目次

[1]投手としての本格的練習は高校に入ってから
[2]143キロ…不整地走が球速と制球につながる
[3]ドラフト前のトレーニングの大切さ

 田中 瑛斗はドラフト候補として、プロ野球全12球団から調査書が届くほどの注目を浴びるほどまでの投手になった。甲子園経験はない。中学まで続けた軟式野球でも県大会レベルと、目立った成績は残していない。中学のポジションはショート中心で、ピッチャーとしての経験は少なかった。高校入学後。ピッチャーとして自信をどのように身につけてきたのか。そこには選手とコーチの両方でプロ経験のある定岡智秋監督との出会い。独自の走り込みにあった。


投手としての本格的練習は高校に入ってから

田中 瑛斗(柳ヶ浦)

 大分県中津市出身。兄の影響で小2から野球を始めた。市内にある中津中でも軟式野球部に所属した。

田中瑛斗選手(以下、田中):中学時代は実績もないし、そんなに目立つ選手ではなかったです。でも、柳ヶ浦なら自分を成長させてもらえると思って選びました。
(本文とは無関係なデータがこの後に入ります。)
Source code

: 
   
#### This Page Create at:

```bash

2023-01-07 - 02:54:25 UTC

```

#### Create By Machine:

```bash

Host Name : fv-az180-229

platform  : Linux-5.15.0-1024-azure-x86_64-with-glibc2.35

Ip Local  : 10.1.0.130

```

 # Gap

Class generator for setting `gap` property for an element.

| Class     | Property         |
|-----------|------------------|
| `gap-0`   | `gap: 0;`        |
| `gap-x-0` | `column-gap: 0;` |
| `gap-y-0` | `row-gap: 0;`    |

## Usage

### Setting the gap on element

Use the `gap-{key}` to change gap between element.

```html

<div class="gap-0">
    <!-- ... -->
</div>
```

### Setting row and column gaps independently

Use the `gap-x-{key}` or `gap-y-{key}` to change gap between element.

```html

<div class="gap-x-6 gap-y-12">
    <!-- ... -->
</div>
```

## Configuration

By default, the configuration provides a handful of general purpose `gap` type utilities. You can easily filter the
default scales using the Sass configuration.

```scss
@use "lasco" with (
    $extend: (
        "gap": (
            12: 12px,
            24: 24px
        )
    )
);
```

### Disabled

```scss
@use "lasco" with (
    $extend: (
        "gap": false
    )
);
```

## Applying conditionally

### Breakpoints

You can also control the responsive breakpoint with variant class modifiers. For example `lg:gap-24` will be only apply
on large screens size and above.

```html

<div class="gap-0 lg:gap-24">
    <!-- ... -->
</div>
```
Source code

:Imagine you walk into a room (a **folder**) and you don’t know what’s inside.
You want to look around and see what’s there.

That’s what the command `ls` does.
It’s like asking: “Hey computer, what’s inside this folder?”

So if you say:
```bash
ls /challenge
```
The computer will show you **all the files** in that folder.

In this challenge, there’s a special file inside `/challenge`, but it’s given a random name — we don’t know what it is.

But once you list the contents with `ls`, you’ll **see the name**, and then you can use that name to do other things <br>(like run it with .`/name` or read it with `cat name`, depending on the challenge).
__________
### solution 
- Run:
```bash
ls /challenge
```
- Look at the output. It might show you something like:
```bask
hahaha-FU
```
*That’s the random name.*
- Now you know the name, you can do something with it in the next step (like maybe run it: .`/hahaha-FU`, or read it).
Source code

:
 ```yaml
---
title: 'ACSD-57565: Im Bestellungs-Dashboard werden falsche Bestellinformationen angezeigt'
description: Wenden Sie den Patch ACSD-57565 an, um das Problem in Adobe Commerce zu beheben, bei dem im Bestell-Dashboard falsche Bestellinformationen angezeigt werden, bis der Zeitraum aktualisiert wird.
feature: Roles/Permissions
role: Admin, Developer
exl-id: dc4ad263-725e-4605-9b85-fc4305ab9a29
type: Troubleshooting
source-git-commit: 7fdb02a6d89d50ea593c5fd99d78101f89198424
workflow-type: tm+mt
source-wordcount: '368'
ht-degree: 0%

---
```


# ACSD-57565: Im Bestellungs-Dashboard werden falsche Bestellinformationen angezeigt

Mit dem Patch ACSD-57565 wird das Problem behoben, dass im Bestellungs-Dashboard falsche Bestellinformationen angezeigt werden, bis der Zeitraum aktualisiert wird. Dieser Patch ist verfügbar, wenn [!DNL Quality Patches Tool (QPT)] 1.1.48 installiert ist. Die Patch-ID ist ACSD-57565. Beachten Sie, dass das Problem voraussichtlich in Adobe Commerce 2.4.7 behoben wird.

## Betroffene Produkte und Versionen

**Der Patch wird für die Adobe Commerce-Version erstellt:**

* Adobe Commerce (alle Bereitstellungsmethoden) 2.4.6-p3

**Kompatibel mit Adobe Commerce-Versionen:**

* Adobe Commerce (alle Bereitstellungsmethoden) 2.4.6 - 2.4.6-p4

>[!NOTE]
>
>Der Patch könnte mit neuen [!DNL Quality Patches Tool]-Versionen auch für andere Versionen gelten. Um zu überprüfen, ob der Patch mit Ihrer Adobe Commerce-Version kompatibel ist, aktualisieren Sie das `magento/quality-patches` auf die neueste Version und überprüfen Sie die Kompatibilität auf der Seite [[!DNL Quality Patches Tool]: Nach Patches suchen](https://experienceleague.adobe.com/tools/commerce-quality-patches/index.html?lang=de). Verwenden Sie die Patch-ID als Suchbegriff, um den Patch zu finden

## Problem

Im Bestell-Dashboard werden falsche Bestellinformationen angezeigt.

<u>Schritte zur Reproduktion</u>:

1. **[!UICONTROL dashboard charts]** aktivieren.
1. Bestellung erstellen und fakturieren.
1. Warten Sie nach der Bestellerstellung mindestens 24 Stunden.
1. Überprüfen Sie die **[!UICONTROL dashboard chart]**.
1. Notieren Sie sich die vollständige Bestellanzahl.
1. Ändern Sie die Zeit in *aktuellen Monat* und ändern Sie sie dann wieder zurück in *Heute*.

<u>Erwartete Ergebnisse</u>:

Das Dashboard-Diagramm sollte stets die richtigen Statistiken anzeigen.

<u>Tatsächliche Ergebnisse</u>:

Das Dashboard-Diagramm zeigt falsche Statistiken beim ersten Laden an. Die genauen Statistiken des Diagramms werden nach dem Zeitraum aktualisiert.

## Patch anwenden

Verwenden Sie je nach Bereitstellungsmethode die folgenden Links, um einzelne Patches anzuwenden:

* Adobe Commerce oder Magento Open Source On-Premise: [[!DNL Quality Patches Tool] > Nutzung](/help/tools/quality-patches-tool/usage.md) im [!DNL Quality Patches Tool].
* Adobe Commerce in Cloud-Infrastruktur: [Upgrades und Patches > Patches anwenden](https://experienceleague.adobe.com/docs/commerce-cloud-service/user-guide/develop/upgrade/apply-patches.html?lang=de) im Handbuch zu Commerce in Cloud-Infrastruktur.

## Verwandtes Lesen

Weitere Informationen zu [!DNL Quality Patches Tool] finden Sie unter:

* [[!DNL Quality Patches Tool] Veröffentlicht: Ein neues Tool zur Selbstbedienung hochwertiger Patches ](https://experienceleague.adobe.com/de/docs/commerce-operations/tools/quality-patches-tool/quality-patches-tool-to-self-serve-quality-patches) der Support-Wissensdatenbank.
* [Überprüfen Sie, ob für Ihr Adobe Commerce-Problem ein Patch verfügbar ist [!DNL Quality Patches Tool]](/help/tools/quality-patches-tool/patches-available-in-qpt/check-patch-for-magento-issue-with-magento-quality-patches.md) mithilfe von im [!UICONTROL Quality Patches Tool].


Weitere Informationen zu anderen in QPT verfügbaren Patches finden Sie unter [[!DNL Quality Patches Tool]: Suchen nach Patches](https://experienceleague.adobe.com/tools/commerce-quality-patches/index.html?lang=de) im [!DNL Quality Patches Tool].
 そんな田中に手を差し伸べるきっかけを与えたのは定岡智秋だった。田中が中3の時、定岡は九州総合スポーツカレッジでヘッドコーチをしていた。まだ、柳ケ浦高校の監督に就任する前の話だった。

定岡智秋監督(以下、定岡):宇佐市やその周辺の中学生を見てほしいと頼まれました。その時、3人ほど能力の高い子がいました。田中はその1人でした。打つ・投げる・走る。全部が良かった。腕の振りがいいし、ひじの使い方が柔らかかった。

 田中が高1の8月の時だった。定岡は同校の監督に就任することになる。高校入学まで、田中のピッチャー経験は浅かった。

田中:中学で少しだけピッチャーをやったぐらいです。でも、その時に楽しいと思ったこともありました。いずれは、やりたいと思っていました。

 日本ハム在籍時のダルビッシュ有をヤフオクドームで見て、投手への憧れはあった。高校入学後に念願が叶って投手を志した。ただ、そこには難題も立ちはだかる。

田中:経験もなかったので、何の練習をすればいいのか分かっていませんでした。投手としての基本は何も分かっていません。カウントごとに、どんな球を投げたらいいのか。そんなことから教わりました。

 定岡監督から「投げ方の指導は、ほとんど受けていない」という。肘の使い方などの長所を生かしながら、指揮官から「投手のあり方」「練習の取り組み方」を学ぶことになる。